O fomento da pesquisa e a imersão da tecnologia nos negócios é fundamental para o desenvolvimento da indústria 4.0 no Brasil

Fornecer “serviços de alta qualidade” é o principal fator de competitividade para a maioria das empresas entrevistadas pela sondagem da Fundação Getúlio Vargas (FGV) e da Agência Brasileira de Desenvolvimento Industrial (ABDI). Este item apresentou uma média de 4,5 pontos, em uma escala em que zero representa sem importância e cinco muita importância. “Com uma necessidade cada vez maior de oferecer um serviço de qualidade e com os custos mais baixos, como apontado na pesquisa, é possível perceber um movimento da indústria na busca da digitalização dos procedimentos, o que na nossa visão seria essencial para aumentar a competitividade”, explica Guto Ferreira, Presidente da ABDI. Na sequência, os empreendedores apontaram que oferecer serviços de baixo custo e com qualidade, é o segundo fator em relevância para a empresa ter bom desempenho no mercado, com 4,4 pontos, seguido por velocidade de entrega e por confiabilidade, ambos com 4,3, e flexibilidade com 4,1.

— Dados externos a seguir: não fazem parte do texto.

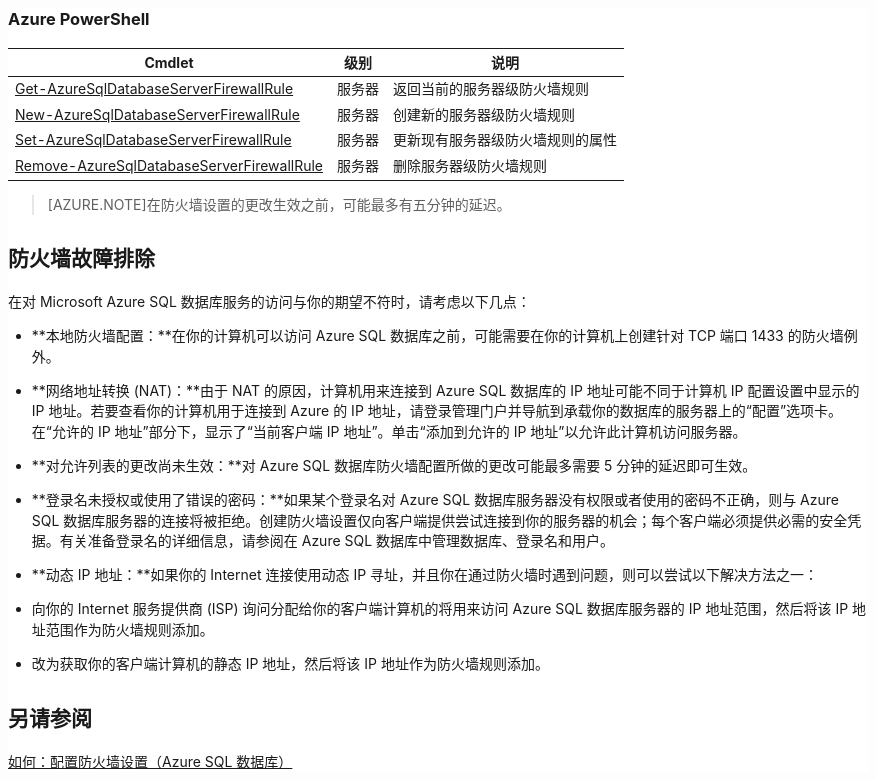 
### Azure PowerShell

| Cmdlet | 级别 | 说明 |
|-----------------------------------------------------------------------------------------------------|--------|------------------------------------------------------------------|
| [Get-AzureSqlDatabaseServerFirewallRule](https://msdn.microsoft.com/zh-cn/library/azure/dn546731.aspx) | 服务器 | 返回当前的服务器级防火墙规则 |
| [New-AzureSqlDatabaseServerFirewallRule](https://msdn.microsoft.com/zh-cn/library/azure/dn546724.aspx) | 服务器 | 创建新的服务器级防火墙规则 |
| [Set-AzureSqlDatabaseServerFirewallRule](https://msdn.microsoft.com/zh-cn/library/azure/dn546739.aspx) | 服务器 | 更新现有服务器级防火墙规则的属性 |
| [Remove-AzureSqlDatabaseServerFirewallRule](https://msdn.microsoft.com/zh-cn/library/azure/dn546727.aspx) | 服务器 | 删除服务器级防火墙规则 |

> [AZURE.NOTE]在防火墙设置的更改生效之前，可能最多有五分钟的延迟。

## 防火墙故障排除

在对 Microsoft Azure SQL 数据库服务的访问与你的期望不符时，请考虑以下几点：

- **本地防火墙配置：**在你的计算机可以访问 Azure SQL 数据库之前，可能需要在你的计算机上创建针对 TCP 端口 1433 的防火墙例外。 

- **网络地址转换 (NAT)：**由于 NAT 的原因，计算机用来连接到 Azure SQL 数据库的 IP 地址可能不同于计算机 IP 配置设置中显示的 IP 地址。若要查看你的计算机用于连接到 Azure 的 IP 地址，请登录管理门户并导航到承载你的数据库的服务器上的“配置”选项卡。在“允许的 IP 地址”部分下，显示了“当前客户端 IP 地址”。单击“添加到允许的 IP 地址”以允许此计算机访问服务器。

- **对允许列表的更改尚未生效：**对 Azure SQL 数据库防火墙配置所做的更改可能最多需要 5 分钟的延迟即可生效。

- **登录名未授权或使用了错误的密码：**如果某个登录名对 Azure SQL 数据库服务器没有权限或者使用的密码不正确，则与 Azure SQL 数据库服务器的连接将被拒绝。创建防火墙设置仅向客户端提供尝试连接到你的服务器的机会；每个客户端必须提供必需的安全凭据。有关准备登录名的详细信息，请参阅在 Azure SQL 数据库中管理数据库、登录名和用户。

- **动态 IP 地址：**如果你的 Internet 连接使用动态 IP 寻址，并且你在通过防火墙时遇到问题，则可以尝试以下解决方法之一：

 - 向你的 Internet 服务提供商 (ISP) 询问分配给你的客户端计算机的将用来访问 Azure SQL 数据库服务器的 IP 地址范围，然后将该 IP 地址范围作为防火墙规则添加。

 - 改为获取你的客户端计算机的静态 IP 地址，然后将该 IP 地址作为防火墙规则添加。

## 另请参阅

[如何：配置防火墙设置（Azure SQL 数据库）](/documentation/articles/sql-database-configure-firewall-settings)


[1]: ./media/sql-database-firewall-configure/sqldb-firewall-1.png

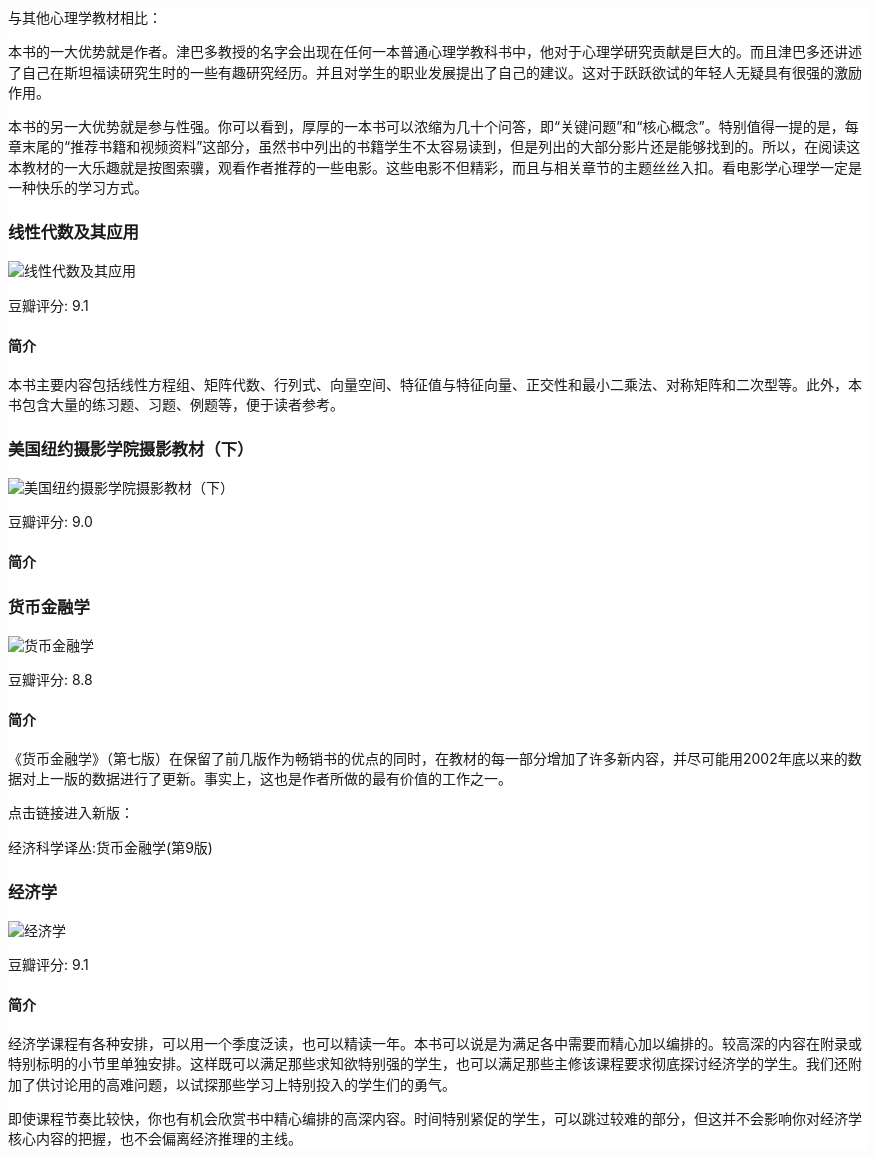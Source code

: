 与其他心理学教材相比：

本书的一大优势就是作者。津巴多教授的名字会出现在任何一本普通心理学教科书中，他对于心理学研究贡献是巨大的。而且津巴多还讲述了自己在斯坦福读研究生时的一些有趣研究经历。并且对学生的职业发展提出了自己的建议。这对于跃跃欲试的年轻人无疑具有很强的激励作用。

本书的另一大优势就是参与性强。你可以看到，厚厚的一本书可以浓缩为几十个问答，即“关键问题”和“核心概念”。特别值得一提的是，每章末尾的“推荐书籍和视频资料”这部分，虽然书中列出的书籍学生不太容易读到，但是列出的大部分影片还是能够找到的。所以，在阅读这本教材的一大乐趣就是按图索骥，观看作者推荐的一些电影。这些电影不但精彩，而且与相关章节的主题丝丝入扣。看电影学心理学一定是一种快乐的学习方式。



### 线性代数及其应用

![线性代数及其应用](https://img3.doubanio.com/view/subject/l/public/s27291003.jpg)

豆瓣评分: 9.1

#### 简介

本书主要内容包括线性方程组、矩阵代数、行列式、向量空间、特征值与特征向量、正交性和最小二乘法、对称矩阵和二次型等。此外，本书包含大量的练习题、习题、例题等，便于读者参考。



### 美国纽约摄影学院摄影教材（下）

![美国纽约摄影学院摄影教材（下）](https://img3.doubanio.com/view/subject/l/public/s1080102.jpg)

豆瓣评分: 9.0

#### 简介





### 货币金融学

![货币金融学](https://img3.doubanio.com/view/subject/l/public/s5813220.jpg)

豆瓣评分: 8.8

#### 简介

《货币金融学》（第七版）在保留了前几版作为畅销书的优点的同时，在教材的每一部分增加了许多新内容，并尽可能用2002年底以来的数据对上一版的数据进行了更新。事实上，这也是作者所做的最有价值的工作之一。



点击链接进入新版：

经济科学译丛:货币金融学(第9版)



### 经济学

![经济学](https://img3.doubanio.com/view/subject/l/public/s1222291.jpg)

豆瓣评分: 9.1

#### 简介

经济学课程有各种安排，可以用一个季度泛读，也可以精读一年。本书可以说是为满足各中需要而精心加以编排的。较高深的内容在附录或特别标明的小节里单独安排。这样既可以满足那些求知欲特别强的学生，也可以满足那些主修该课程要求彻底探讨经济学的学生。我们还附加了供讨论用的高难问题，以试探那些学习上特别投入的学生们的勇气。

即使课程节奏比较快，你也有机会欣赏书中精心编排的高深内容。时间特别紧促的学生，可以跳过较难的部分，但这并不会影响你对经济学核心内容的把握，也不会偏离经济推理的主线。



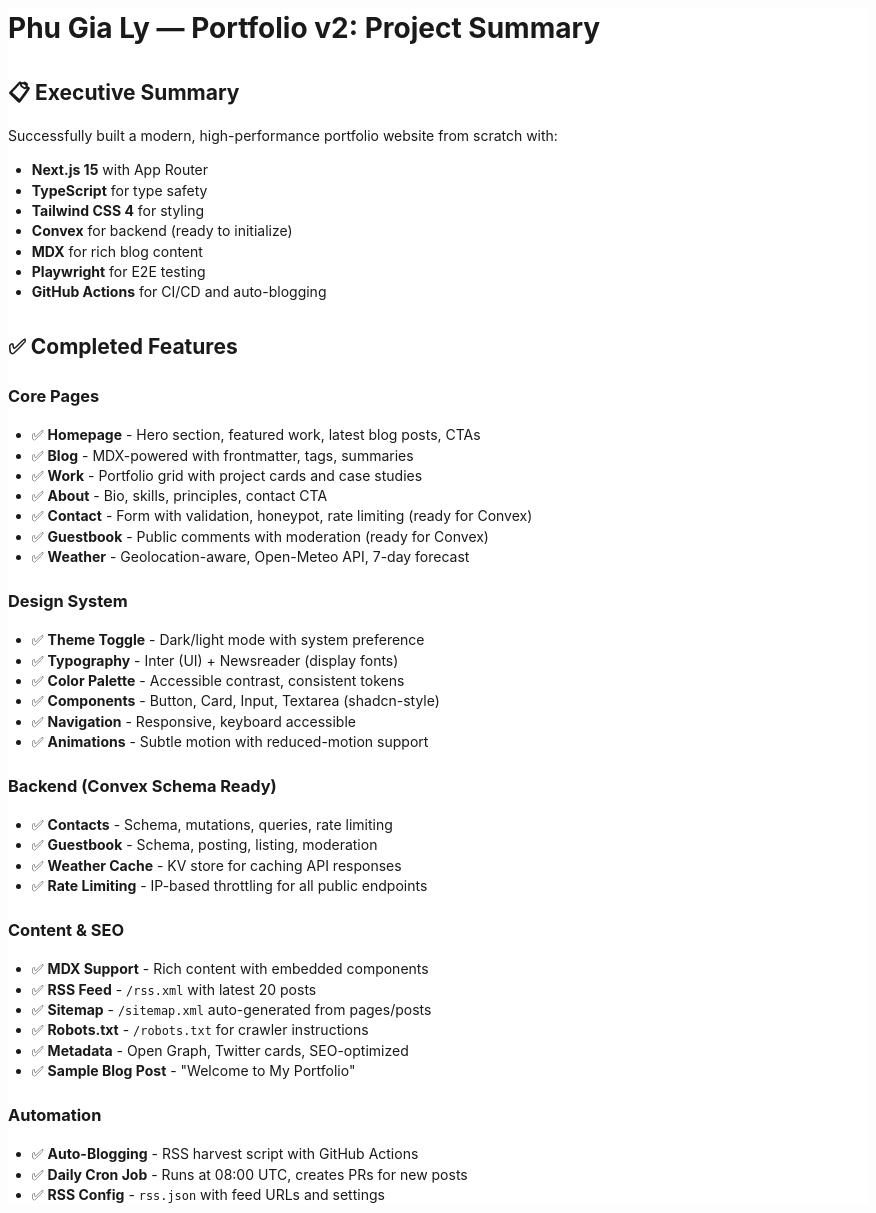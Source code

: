 # Phu Gia Ly — Portfolio v2: Project Summary

## 📋 Executive Summary

Successfully built a modern, high-performance portfolio website from scratch with:
- **Next.js 15** with App Router
- **TypeScript** for type safety
- **Tailwind CSS 4** for styling
- **Convex** for backend (ready to initialize)
- **MDX** for rich blog content
- **Playwright** for E2E testing
- **GitHub Actions** for CI/CD and auto-blogging

## ✅ Completed Features

### Core Pages
- ✅ **Homepage** - Hero section, featured work, latest blog posts, CTAs
- ✅ **Blog** - MDX-powered with frontmatter, tags, summaries
- ✅ **Work** - Portfolio grid with project cards and case studies
- ✅ **About** - Bio, skills, principles, contact CTA
- ✅ **Contact** - Form with validation, honeypot, rate limiting (ready for Convex)
- ✅ **Guestbook** - Public comments with moderation (ready for Convex)
- ✅ **Weather** - Geolocation-aware, Open-Meteo API, 7-day forecast

### Design System
- ✅ **Theme Toggle** - Dark/light mode with system preference
- ✅ **Typography** - Inter (UI) + Newsreader (display fonts)
- ✅ **Color Palette** - Accessible contrast, consistent tokens
- ✅ **Components** - Button, Card, Input, Textarea (shadcn-style)
- ✅ **Navigation** - Responsive, keyboard accessible
- ✅ **Animations** - Subtle motion with reduced-motion support

### Backend (Convex Schema Ready)
- ✅ **Contacts** - Schema, mutations, queries, rate limiting
- ✅ **Guestbook** - Schema, posting, listing, moderation
- ✅ **Weather Cache** - KV store for caching API responses
- ✅ **Rate Limiting** - IP-based throttling for all public endpoints

### Content & SEO
- ✅ **MDX Support** - Rich content with embedded components
- ✅ **RSS Feed** - `/rss.xml` with latest 20 posts
- ✅ **Sitemap** - `/sitemap.xml` auto-generated from pages/posts
- ✅ **Robots.txt** - `/robots.txt` for crawler instructions
- ✅ **Metadata** - Open Graph, Twitter cards, SEO-optimized
- ✅ **Sample Blog Post** - "Welcome to My Portfolio"

### Automation
- ✅ **Auto-Blogging** - RSS harvest script with GitHub Actions
- ✅ **Daily Cron Job** - Runs at 08:00 UTC, creates PRs for new posts
- ✅ **RSS Config** - `rss.json` with feed URLs and settings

Os empresários apontam ainda que, os principais fatores para alcançar estes elevados graus de competitividade são: “especialização em produtos e/ou segmentos de mercado” 58,7%; “definição de política de preços e posicionamento de custos” 54,7%; “aumento da qualidade do produto e liderança tecnológica” 53,7%; e “aumento do relacionamento com o cliente” 50%.

O presidente da ABDI também comentou sobre como esse investimento pode ser benéfico. “O desenvolvimento da pesquisa e a imersão da tecnologia nos negócios é fundamental para o desenvolvimento da indústria 4.0 no Brasil. A partir disso, é possível encontrar várias soluções para resolver problemas que seriam entraves à nossa indústria anteriormente”, disse. Dentre as empresas pesquisadas, 59,5% possuem departamento de P&D (Pesquisa e Desenvolvimento), com índices maiores nas regiões Sudeste (66,7%) e Sul (64,6%). No Centro-Oeste/Norte e Nordeste esses percentuais são de 33,3% e de 32,4%, respectivamente.

O período de coleta da Sondagem de Inovação é trimestral e ocorre nos dois primeiros meses subsequentes ao trimestre de referência da pesquisa. Para a edição do 4º trimestre de 2018, foram aplicados 304 questionários entre 03 de janeiro e 14 de março, em empresas industriais com 250 ou mais funcionários. “A pesquisa apresentou resultados muito importantes para entender melhor o cenário da indústria brasileira. Mesmo com a diminuição da produtividade as empresas estão vendo a inovação como uma alternativa para retomar o rumo do crescimento”, finalizou Guto Ferreira.